OpenShift: profiles, districts, and nodes, oh my!

Someone in #openshift-dev recently pointed out that the relationship between OpenShift profiles, districts, and nodes isn’t laid out clearly anywhere. I had a look through the docs, and I have to admit, he has a point. You can kind of infer it from various parts of the documentation, but I couldn’t find anywhere that simply states what I’m about to here. I’d be happy to be shown wrong.

TL;DR: Profiles contain districts, which contain nodes, which contain gears. You can’t have districts or nodes with multiple profiles. You can’t control what district or node a gear is created in.

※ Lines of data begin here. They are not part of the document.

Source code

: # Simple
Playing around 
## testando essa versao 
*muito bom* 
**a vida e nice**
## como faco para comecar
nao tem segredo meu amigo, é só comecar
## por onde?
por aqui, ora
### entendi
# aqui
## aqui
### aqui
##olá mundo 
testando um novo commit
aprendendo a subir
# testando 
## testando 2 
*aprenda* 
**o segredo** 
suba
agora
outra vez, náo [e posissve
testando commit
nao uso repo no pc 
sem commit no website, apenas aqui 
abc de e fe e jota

If you’re familiar with OpenShift at all, you probably have at least some grasp of what a gear is: the basic unit of compute in OpenShift. Practically speaking, a gear is actually a regular old user account on a Linux host (an OpenShift node host), with a specified allocation of resources (RAM, disk, network, etc.), locked down by various containment mechanisms to just those resources. Much of OpenShift revolves around managing gears.

Profiles

Gears have a profile, also known as a size. I don’t like calling it a size, because it need not have anything to do with size, but we’re stuck with the term in a few places (notably, the DB and API) so I can’t pretend it’s not there. And for many deployments, it probably will be about size. But I’ll call it a profile here.

Profiles are the most fundamental way in which gears are grouped. The original point of profiles was to provide some uniformity for capacity planning, but you can really use them to partition your gears in any way you want – departmental ownership, location, high availability separation, security clearance, etc. We will have better ways to implement separation for some of these concepts in the not-too-distant future, but at this moment, gear profiles are the only point at which OpenShift enables giving different users access to separate parts of the deployment.

For such a fundamental piece of the architecture, it may be surprising that there is no model object or real definition of a profile in the OpenShift broker database schema. It is literally just a string, which can be whatever you want.

Nodes

An OpenShift node is a Linux host with OpenShift services for containing gears. There might conceivably be additional implementations in the future – the point is that nodes are containers for gears. Nodes have a gear profile, which is defined in /etc/openshfit/resource_limits.conf – this file contains the gear profile string as well as all of the resources that a gear gets when it is created on that node.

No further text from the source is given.